“I rapporti con i sanitari abilitati alla prescrizione di medicinali non devono essere motivati e condizionati da interessi o vantaggi economici”
Martedì, 02 Dicembre 2014 – Farmacista33
Il rapporto tra medico e farmacista non deve esistere, se non per il fatto che il farmacista chieda delucidazioni al medico riguardo alla sua prescrizione così da tutelare compiutamente la salute del paziente. A lanciare il monito Claudio Duchi, avvocato esperto di diritto sanitario e delle farmacie, dal sito dell’Osservatorio Iusfarma.
Il chiarimento si inserisce nel dibattito nato a seguito dell’intervento del «Garante della Privacy relativo al passaggio diretto delle ricette dal gabinetto medico alla farmacia, sia che esse vengano portate in farmacia dal medico o da un suo incaricato sia che vengano ritirate presso lo studio medico dal farmacista o da un suo incaricato». Una disquisizione che «distoglie l’attenzione dal problema vero che poco ha a che fare con la privacy».
Se il passaggio diretto della ricetta dallo studio medico alla farmacia, spiega l’avvocato, «è davvero occasionale il problema non si pone o comunque è di assai modesto interesse; se, al contrario, ha il carattere della abitualità, esso investe ben più gravi aspetti di quello della tutela della privatezza ed in particolare un rapporto tra il medico ed il farmacista che è contrario all’art. 14 del codice deontologico del farmacista secondo cui “i rapporti con i sanitari abilitati alla prescrizione di medicinali non devono essere motivati e condizionati da interessi o vantaggi economici”, principio che trova una sua specificazione nel seguente art. 15 secondo cui “il farmacista non deve promuovere, organizzare o aderire a iniziative di accaparramento di prescrizioni mediche ovunque e comunque poste in essere».

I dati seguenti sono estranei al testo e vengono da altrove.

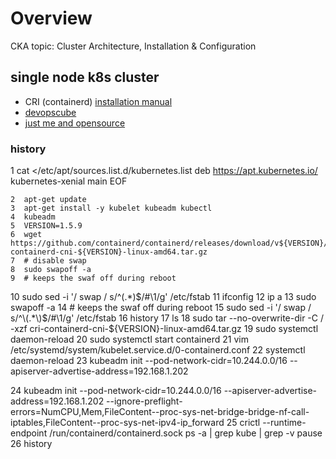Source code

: # Overview

CKA topic: Cluster Architecture, Installation & Configuration

## single node k8s cluster

- CRI (containerd) [installation manual](https://github.com/containerd/containerd/blob/main/docs/cri/installation.md)
- [devopscube](https://raw.githubusercontent.com/scriptcamp/vagrant-kubeadm-kubernetes/main/scripts/common.sh)
- [just me and opensource](https://raw.githubusercontent.com/justmeandopensource/kubernetes/master/vagrant-provisioning/bootstrap.sh)

### history

1  cat <<EOF >/etc/apt/sources.list.d/kubernetes.list
deb https://apt.kubernetes.io/ kubernetes-xenial main
EOF

    2  apt-get update
    3  apt-get install -y kubelet kubeadm kubectl
    4  kubeadm
    5  VERSION=1.5.9
    6  wget https://github.com/containerd/containerd/releases/download/v${VERSION}/cri-containerd-cni-${VERSION}-linux-amd64.tar.gz
    7  # disable swap
    8  sudo swapoff -a
    9  # keeps the swaf off during reboot
   10  sudo sed -i '/ swap / s/^\(.*\)$/#\1/g' /etc/fstab
   11  ifconfig
   12  ip a
   13  sudo swapoff -a
   14  # keeps the swaf off during reboot
   15  sudo sed -i '/ swap / s/^\(.*\)$/#\1/g' /etc/fstab
   16  history
   17  ls
   18  sudo tar --no-overwrite-dir -C / -xzf cri-containerd-cni-${VERSION}-linux-amd64.tar.gz
   19  sudo systemctl daemon-reload
   20  sudo systemctl start containerd
   21  vim /etc/systemd/system/kubelet.service.d/0-containerd.conf
   22  systemctl daemon-reload
   23  kubeadm init --pod-network-cidr=10.244.0.0/16 --apiserver-advertise-address=192.168.1.202
<!-- куб просит 2 cpu и ~1800 памяти -->
   24  kubeadm init --pod-network-cidr=10.244.0.0/16 --apiserver-advertise-address=192.168.1.202 --ignore-preflight-errors=NumCPU,Mem,FileContent--proc-sys-net-bridge-bridge-nf-call-iptables,FileContent--proc-sys-net-ipv4-ip_forward
   25  crictl --runtime-endpoint /run/containerd/containerd.sock ps -a | grep kube | grep -v pause
   26  history
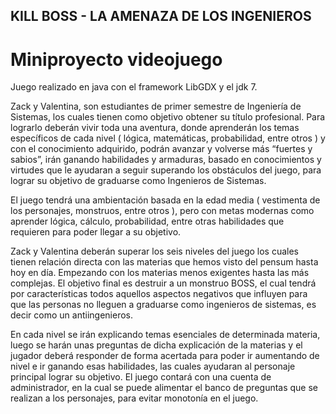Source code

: ##	KILL BOSS - LA AMENAZA DE LOS INGENIEROS
#	Miniproyecto videojuego
Juego realizado en java con el framework LibGDX y el jdk 7.

Zack  y  Valentina,  son  estudiantes  de  primer  semestre de Ingeniería de Sistemas, los cuales tienen
como  objetivo  obtener  su  título  profesional.  Para  lograrlo deberán vivir toda una aventura, donde
aprenderán  los temas específicos de cada nivel ( lógica, matemáticas, probabilidad, entre otros ) y
con  el  conocimiento  adquirido,  podrán  avanzar  y  volverse  más  “fuertes  y  sabios”,  irán  ganando
habilidades  y  armaduras,   basado  en  conocimientos  y virtudes que le ayudaran a seguir superando
los obstáculos del juego, para lograr su objetivo de graduarse como Ingenieros de Sistemas.

El  juego  tendrá  una  ambientación  basada  en  la  edad  media   (  vestimenta  de  los  personajes,
monstruos,  entre  otros  ),  pero  con   metas  modernas  como aprender lógica, cálculo, probabilidad,
entre otras habilidades que requieren para poder llegar a su objetivo.

Zack  y  Valentina  deberán  superar  los  seis  niveles del juego los cuales tienen relación directa con
las  materias  que  hemos  visto  del   pensum  hasta  hoy  en  día.  Empezando  con  los  materias  menos
exigentes  hasta  las  más  complejas.  El  objetivo  final  es  destruir  a  un  monstruo  BOSS,  el  cual
tendrá por características todos aquellos aspectos negativos que influyen para que las personas no
lleguen a graduarse como ingenieros de sistemas, es decir como un anti­ingenieros.

En  cada  nivel  se  irán  explicando  temas  esenciales  de  determinada  materia,  luego  se  harán  unas
preguntas  de  dicha  explicación  de  la  materias  y  el  jugador  deberá  responder  de  forma  acertada
para  poder  ir  aumentando de nivel e ir ganando esas habilidades, las cuales ayudaran al personaje
principal  lograr  su objetivo. El juego  contará con una cuenta de administrador,  en la cual se puede
alimentar  el  banco  de  preguntas  que  se  realizan  a  los  personajes,  para  evitar  monotonía  en  el
juego.

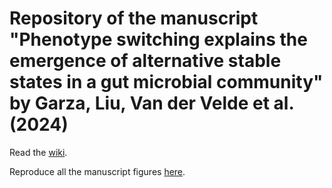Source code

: # Repository of the manuscript **"Phenotype switching explains the emergence of alternative stable states in a gut microbial community"** by Garza, Liu, Van der Velde et al. (2024)

Read the [wiki](https://github.com/danielriosgarza/hungerGamesModel/wiki).

Reproduce all the manuscript figures [here](https://colab.research.google.com/github/danielriosgarza/hungerGamesModel/blob/main/multistabilitymanuscript.ipynb).
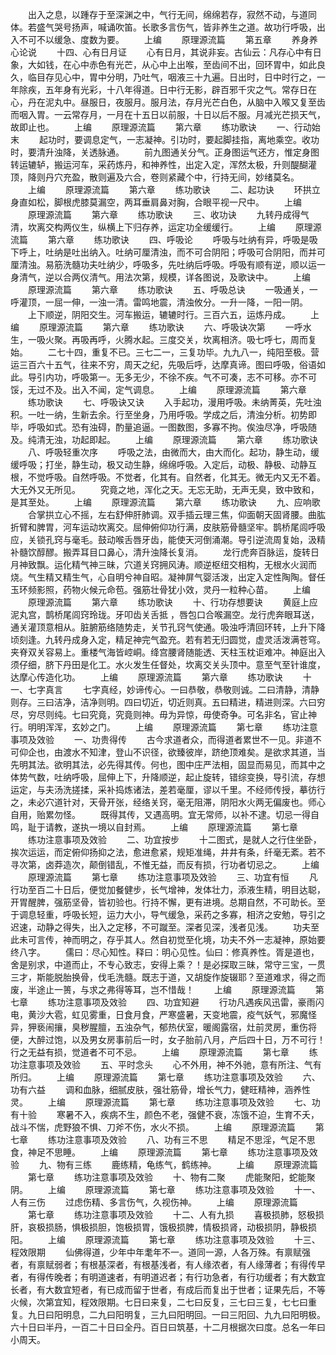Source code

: <!-- { "loadSidebar": true } -->
　　出入之息，以踵存于至深渊之中，气行无间，绵绵若存，寂然不动，与道同体。若盛气哭号扬声，喊诵吹笛。长歌多言伤气，皆非养生之道。故功行呼吸，出入不可不以缓急、度数为要。
　　上编
　　原理源流篇
　　第五章
　　养身养心论说
　　十四、心有日月证
　　心有日月，其说非妄。古仙云：凡存心中有日象，大如钱，在心中赤色有光芒，从心中上出喉，至齿间不出，回环胃中，如此良久，临目存见心中，胃中分明，乃吐气，咽液三十九遍。日出时，日中时行之，一年除疾，五年身有光彩，十八年得道。日中行无影，辟百邪千灾之气。常存日在心，丹在泥丸中。昼服日，夜服月。服月法，存月光芒白色，从脑中入喉又复至齿而咽入胃。一云常存月，一月在十五日以前服，十日以后不服。月减光芒损天气，故即止也。
　　上编
　　原理源流篇
　　第六章
　　练功歌诀
　　一、行动始末
　　起功时，要调息定气，一志凝神。引功时，要起脚挂指，离地乘空。收功时，要清升浊降，关透脉通。
　　前九图通关分气。正身图运气还方，惟定身图转运辘轳，搬运河车，采药炼丹，和神养性，出定入定，浑然太极，升则醍醐灌顶，降则丹穴充盈，散则遍及六合，卷则紧藏个中，行持无间，妙绪莫名。
　　上编
　　原理源流篇
　　第六章
　　练功歌诀
　　二、起功诀
　　环拱立身直如松，脚根虎膝莫漏空，两耳垂肩鼻对胸，合眼平视一尺中。
　　上编
　　原理源流篇
　　第六章
　　练功歌诀
　　三、收功诀
　　九转丹成得气清，坎离交构两仪生，纵横上下归存养，运定功全缓缓行。
　　上编
　　原理源流篇
　　第六章
　　练功歌诀
　　四、呼吸论
　　呼吸与吐纳有异，呼吸是吸下呼上，吐纳是吐出纳入。吐纳可厘清浊，而不可合阴阳；呼吸可合阴阳，而并可厘清浊。易筋洗髓功夫吐纳少，呼吸多，先吐纳后呼吸。呼吸有顺有逆，顺以运一身清气，逆以合两仪清气。用法次第，规模，详各图说，及歌诀中。
　　上编
　　原理源流篇
　　第六章
　　练功歌诀
　　五、呼吸总诀
　　一吸通关，一呼灌顶，一屈一伸，一浊一清。雷鸣地震，清浊攸分。一升一降，一阳一阴。
　　上下顺逆，阴阳交生。河车搬运，辘辘时行。三百六五，运炼丹成。
　　上编
　　原理源流篇
　　第六章
　　练功歌诀
　　六、呼吸诀次第
　　一呼水生，一吸火聚。再吸再呼，火腾水起。三度交关，坎离相济。吸七呼七，周而复始。
　　二七十四，重复不已。三七二一，三复功毕。九九八一，纯阳至极。营运三百六十五气，往来不穷，周天之纪，先吸后呼，达摩真谛。图曰呼吸，俗语如此。导引内功，呼吸第一。无多无少，不徐不疾。气不可凑，志不可移。亦不可馁，无过不及。出入不闻，定气调息。
　　上编
　　原理源流篇
　　第六章
　　练功歌诀
　　七、呼吸诀又诀
　　入手起功，漫用呼吸。未纳菁英，先吐浊积。一吐一纳，生新去余。行至坐身，乃用呼吸。学成之后，清浊分析。初势即毕，呼吸如式。恐有浊碍，酌量追逼。一图数图，多寡不拘。俟浊尽净，呼吸随及。纯清无浊，功起即起。
　　上编
　　原理源流篇
　　第六章
　　练功歌诀
　　八、呼吸轻重次序
　　呼吸之法，由微而大，由大而化。起功，静生动，缓缓呼吸；打坐，静生动，极又动生静，绵绵呼吸。入定后，动极、静极、动静互根，不觉呼吸。自然呼吸。不觉者，化其有。自然者，化其无。微无内又无不着。大无外又无所见。
　　究竟之地，浑化之天。无忘无助，无声无臭，致中致和，是其至处。
　　上编
　　原理源流篇
　　第六章
　　练功歌诀
　　九、应响歌
　　合掌拱立心不摇，左右舒伸肝肺调。双手插云理三焦，仰面朝天固肾腰。曲肱折臂和脾胃，河车运动坎离交。屈伸俯仰功行满，皮肤筋骨髓坚牢。鹊桥尾闾呼吸应，关锁孔窍与毫毛。鼓动喉舌唇牙齿，能使天河倒涌潮。导引逆流周复始，汲精补髓饮醇醪。搬弄耳目口鼻心，清升浊降长复消。
　　龙行虎奔百脉运，旋转日月神致飘。运化精气神三昧，穴道关窍拥风涛。顺逆枢纽交相构，无根水火润而烧。气生精又精生气，心自明兮神自昭。凝神屏气婴活泼，出定入定性陶陶。督任玉环频影照，药物火候元命苞。强筋壮骨犹小效，灵丹一粒种心苗。
　　上编
　　原理源流篇
　　第六章
　　练功歌诀
　　十、行功存想要诀
　　黄庭上应泥丸宫，鹊桥尾闾窍玲珑。牙叩齿关舌抵 ，唇包口合喉漏空。龙行虎奔眼耳送，通关灌顶意相从。脏腑筋络随势走，关节孔窍气使通。吸浊呼清回环转，上升下降顷刻逢。九转丹成身入定，精足神完气盈充。若有若无归圆觉，虚灵活泼满苍穹。夹脊双关容易上。重楼气海皆崆峒。绛宫腰肾随能透、天柱玉枕讵难冲。神庭出入须仔细，脐下丹田是化工。水火发生任督处，坎离交关头顶中。意至气至针谁度，达摩心传造化功。
　　上编
　　原理源流篇
　　第六章
　　练功歌诀
　　十一、七字真言
　　七字真经，妙谛传心。一曰恭敬，恭敬则诚。二曰清静，清静则存。三曰洁净，洁净则明。四曰切近，切近则真。五曰精进，精进则深。六曰穷尽，穷尽则纯。七曰究竟，究竟则神。毋为异惊，毋使奇争。可名非名，官止神行。明明浑浑，玄妙之门。
　　上编
　　原理源流篇
　　第七章
　　练功注意事项及效验
　　一、功贵得传
　　古今求道者众，而得道者累世不一见。非道不可仰企也，由渡水不知津，登山不识径，欲臻彼岸，跻绝顶难矣。是欲求其道，当先明其法。欲明其法，必先得其传。何也，图中庄严法相，固显而易见，而其中之体势气数，吐纳呼吸，屈伸上下，升降顺逆，起止旋转，错综变换，导引流，存想运定，与夫汤洗搓揉，采补捣炼诸法，差若毫厘，谬以千里。不经师传授，摹彷行之，未必穴道针对，天骨开张，经络关窍，毫无阻滞，阴阳水火两无偏废也。师心自用，贻累勿怪。
　　既得其传，又遇高明。宜无常师，以补不逮。切忌一得自鸣，耻于请教，遂执一境以自封焉。
　　上编
　　原理源流篇
　　第七章
　　练功注意事项及效验
　　二、功宜按步
　　十二图式，是就人之行住坐卧，挨次运运，而定俯仰扬抑之法，愈进愈紧，规矩准绳，井井有条，纤毫无紊。若不寻次第，卤莽造次，颠倒错乱，不惟无益，而反有损，行功者切忌之。
　　上编
　　原理源流篇
　　第七章
　　练功注意事项及效验
　　三、功宜有恒
　　凡行功至百二十日后，便觉加餐健步，长气增神，发体壮力，添液生精，明目达聪，开胃醒脾，强筋坚骨，皆初验也。行持不懈，更有进境。总期自然，不可助长。至于调息轻重，呼吸长短，运力大小，导气缓急，采药之多寡，相济之安勉，导引之迟速，动静之得失，出入之定移，不可蹴至。深者见深，浅者见浅。
　　功夫至此未可言传，神而明之，存乎其人。然自初觉至化境，功夫不外一志凝神，原始要终八字。
　　儒曰：尽心知性。释曰：明心见性。仙曰：修真养性。胥是道也，舍是别求，中道而止，不专心致志，安得上乘？！是必探取三昧，常守三宝，一贯三才，斯能脱胎换骨，伐毛洗髓。既志于道，又胡旋作旋辍耶？至道难求，得之而废，半途止一篑，与求之弗得等耳，岂不惜哉！
　　上编
　　原理源流篇
　　第七章
　　练功注意事项及效验
　　四、功宜知避
　　行功凡遇疾风迅雷，豪雨闪电，黄沙大雹，虹见雾重，日食月食，严寒盛暑，天变地震，疫气妖气，邪魔怪异，狎亵闹攘，臭秽腥膻，五浊杂气，郁热伏室，暖阁露宿，灶前灵房，重伤将便，大醉过饱，以及男女房事前后一时，女子胎前八月，产后四十日，万不可行！行之无益有损，觉道者不可不忌。
　　上编
　　原理源流篇
　　第七章
　　练功注意事项及效验
　　五、平时念头
　　心不外用，神不外驰，意有所注、气有所归。
　　上编
　　原理源流篇
　　第七章
　　练功注意事项及效验
　　六、功有六益
　　调和血脉，细腻皮肤，强壮筋骨，增长气力，健旺精神，涵养性灵。
　　上编
　　原理源流篇
　　第七章
　　练功注意事项及效验
　　七、功有十验
　　寒暑不入，疾病不生，颜色不老，强健不衰，冻饿不迫，生育不夭，战斗不惴，虎野狼不惧、刀斧不伤，水火不损。
　　上编
　　原理源流篇
　　第七章
　　练功注意事项及效验
　　八、功有三不思
　　精足不思淫，气足不思食，神足不思睡。
　　上编
　　原理源流篇
　　第七章
　　练功注意事项及效验
　　九、物有三练
　　鹿练精，龟练气，鹤练神。
　　上编
　　原理源流篇
　　第七章
　　练功注意事项及效验
　　十、物有二聚
　　虎能聚阳，蛇能聚阴。
　　上编
　　原理源流篇
　　第七章
　　练功注意事项及效验
　　十一、人有三伤
　　过虑伤精、多言伤气，久视伤神。
　　上编
　　原理源流篇
　　第七章
　　练功注意事项及效验
　　十二、人有九损
　　喜极损肺，怒极损肝，哀极损肠，惧极损胆，饱极损胃，饿极损脾，情极损肾，动极损阴，静极损阳。
　　上编
　　原理源流篇
　　第七章
　　练功注意事项及效验
　　十三、程效限期
　　仙佛得道，少年中年耄年不一。道同一源，人各万殊。有禀赋强者，有禀赋弱者；有根基深者，有根基浅者，有人缘浓者，有人缘薄者；有得传早者，有得传晚者；有明道速者，有明道迟者；有行功急者，有行功缓者；有大数宜长者，有大数宜短者，有已成而留于世者，有成后而复出于世者；证果先后，不等火候，次第宜知，程效限期。七日曰来复，二七曰反复，三七曰三复，七七曰重复。九日曰阳明息，二九曰阳明复，三九曰阳明回。一曰三阳回、九九曰阳明极。六十日曰半丹，一百二十日曰全丹。百日曰筑基，十二月根据次曰度。总名一年曰小周天。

Da qui il monito: se il «dover essere» è quello di lasciare alle sole richieste di chiarimento sulla prescrizione i rapporti tra medici e farmacisti, «la realtà, invece, mostra frequenti intrecci di interesse»: dietro alla raccolta delle ricette «vi è ragione di sospettare che si dia corso ad atti deontologicamente illeciti e di concorrenza sleale nei confronti delle altre farmacie che non utilizzino questi metodi.
Comportamenti di questo tipo, tuttavia, hanno il loro terreno di coltura nella prassi sempre più diffusa per la quale la farmacia si costituisce un suo “tesoretto” di medici cui, in contiguità con i locali dell’esercizio, vengono affittati locali quasi sempre a condizioni di favore se non addirittura gratuitamente.
Si tratta ormai di una abitudine così diffusa che è verosimile ritenere che non possa più essere contrastata» e che non si ritiene «lecita sotto il profilo deontologico». Da qui la conclusione: «ci dovrebbe essere evitata l’ipocrisia di parlare di privacy quando si tratta di tutt’altro».